Material provided section start

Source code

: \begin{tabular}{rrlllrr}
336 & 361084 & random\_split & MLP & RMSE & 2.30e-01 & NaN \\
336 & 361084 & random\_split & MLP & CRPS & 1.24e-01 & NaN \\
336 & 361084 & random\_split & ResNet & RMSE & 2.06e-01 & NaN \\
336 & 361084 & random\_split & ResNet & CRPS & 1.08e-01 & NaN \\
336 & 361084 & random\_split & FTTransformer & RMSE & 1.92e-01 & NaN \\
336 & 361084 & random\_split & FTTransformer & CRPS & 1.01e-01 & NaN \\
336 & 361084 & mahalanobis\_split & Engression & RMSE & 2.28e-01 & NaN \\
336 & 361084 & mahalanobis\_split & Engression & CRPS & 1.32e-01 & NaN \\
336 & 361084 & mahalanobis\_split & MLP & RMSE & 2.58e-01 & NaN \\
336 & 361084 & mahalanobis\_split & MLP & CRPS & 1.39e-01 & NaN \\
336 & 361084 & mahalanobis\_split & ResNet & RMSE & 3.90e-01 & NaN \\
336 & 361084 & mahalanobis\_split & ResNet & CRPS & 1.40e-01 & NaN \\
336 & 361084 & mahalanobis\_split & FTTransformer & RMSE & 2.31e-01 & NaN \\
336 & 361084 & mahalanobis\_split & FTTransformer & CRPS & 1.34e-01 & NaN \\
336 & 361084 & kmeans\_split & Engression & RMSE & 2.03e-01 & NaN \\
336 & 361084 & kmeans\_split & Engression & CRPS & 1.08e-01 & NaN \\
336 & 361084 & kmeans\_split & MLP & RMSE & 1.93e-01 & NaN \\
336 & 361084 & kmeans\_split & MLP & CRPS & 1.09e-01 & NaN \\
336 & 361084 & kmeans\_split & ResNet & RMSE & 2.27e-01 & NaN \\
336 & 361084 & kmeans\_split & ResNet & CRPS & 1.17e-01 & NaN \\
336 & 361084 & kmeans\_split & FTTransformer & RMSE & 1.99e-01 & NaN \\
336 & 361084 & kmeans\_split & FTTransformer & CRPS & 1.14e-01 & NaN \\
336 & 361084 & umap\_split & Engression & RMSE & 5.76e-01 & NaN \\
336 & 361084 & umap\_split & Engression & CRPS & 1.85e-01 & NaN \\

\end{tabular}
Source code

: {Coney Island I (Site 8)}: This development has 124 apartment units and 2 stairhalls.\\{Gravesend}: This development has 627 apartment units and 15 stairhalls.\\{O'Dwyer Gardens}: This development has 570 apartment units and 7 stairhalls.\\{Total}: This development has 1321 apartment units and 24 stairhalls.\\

Material provided section end

→ **Your assignment**
Copy each entry above exactly, character for character.

→ **Response for this exercise**
Source code

: \begin{tabular}{rrlllrr}
336 & 361084 & random\_split & MLP & RMSE & 2.30e-01 & NaN \\
336 & 361084 & random\_split & MLP & CRPS & 1.24e-01 & NaN \\
336 & 361084 & random\_split & ResNet & RMSE & 2.06e-01 & NaN \\
336 & 361084 & random\_split & ResNet & CRPS & 1.08e-01 & NaN \\
336 & 361084 & random\_split & FTTransformer & RMSE & 1.92e-01 & NaN \\
336 & 361084 & random\_split & FTTransformer & CRPS & 1.01e-01 & NaN \\
336 & 361084 & mahalanobis\_split & Engression & RMSE & 2.28e-01 & NaN \\
336 & 361084 & mahalanobis\_split & Engression & CRPS & 1.32e-01 & NaN \\
336 & 361084 & mahalanobis\_split & MLP & RMSE & 2.58e-01 & NaN \\
336 & 361084 & mahalanobis\_split & MLP & CRPS & 1.39e-01 & NaN \\
336 & 361084 & mahalanobis\_split & ResNet & RMSE & 3.90e-01 & NaN \\
336 & 361084 & mahalanobis\_split & ResNet & CRPS & 1.40e-01 & NaN \\
336 & 361084 & mahalanobis\_split & FTTransformer & RMSE & 2.31e-01 & NaN \\
336 & 361084 & mahalanobis\_split & FTTransformer & CRPS & 1.34e-01 & NaN \\
336 & 361084 & kmeans\_split & Engression & RMSE & 2.03e-01 & NaN \\
336 & 361084 & kmeans\_split & Engression & CRPS & 1.08e-01 & NaN \\
336 & 361084 & kmeans\_split & MLP & RMSE & 1.93e-01 & NaN \\
336 & 361084 & kmeans\_split & MLP & CRPS & 1.09e-01 & NaN \\
336 & 361084 & kmeans\_split & ResNet & RMSE & 2.27e-01 & NaN \\
336 & 361084 & kmeans\_split & ResNet & CRPS & 1.17e-01 & NaN \\
336 & 361084 & kmeans\_split & FTTransformer & RMSE & 1.99e-01 & NaN \\
336 & 361084 & kmeans\_split & FTTransformer & CRPS & 1.14e-01 & NaN \\
336 & 361084 & umap\_split & Engression & RMSE & 5.76e-01 & NaN \\
336 & 361084 & umap\_split & Engression & CRPS & 1.85e-01 & NaN \\

\end{tabular}
Source code

: {Coney Island I (Site 8)}: This development has 124 apartment units and 2 stairhalls.\\{Gravesend}: This development has 627 apartment units and 15 stairhalls.\\{O'Dwyer Gardens}: This development has 570 apartment units and 7 stairhalls.\\{Total}: This development has 1321 apartment units and 24 stairhalls.\\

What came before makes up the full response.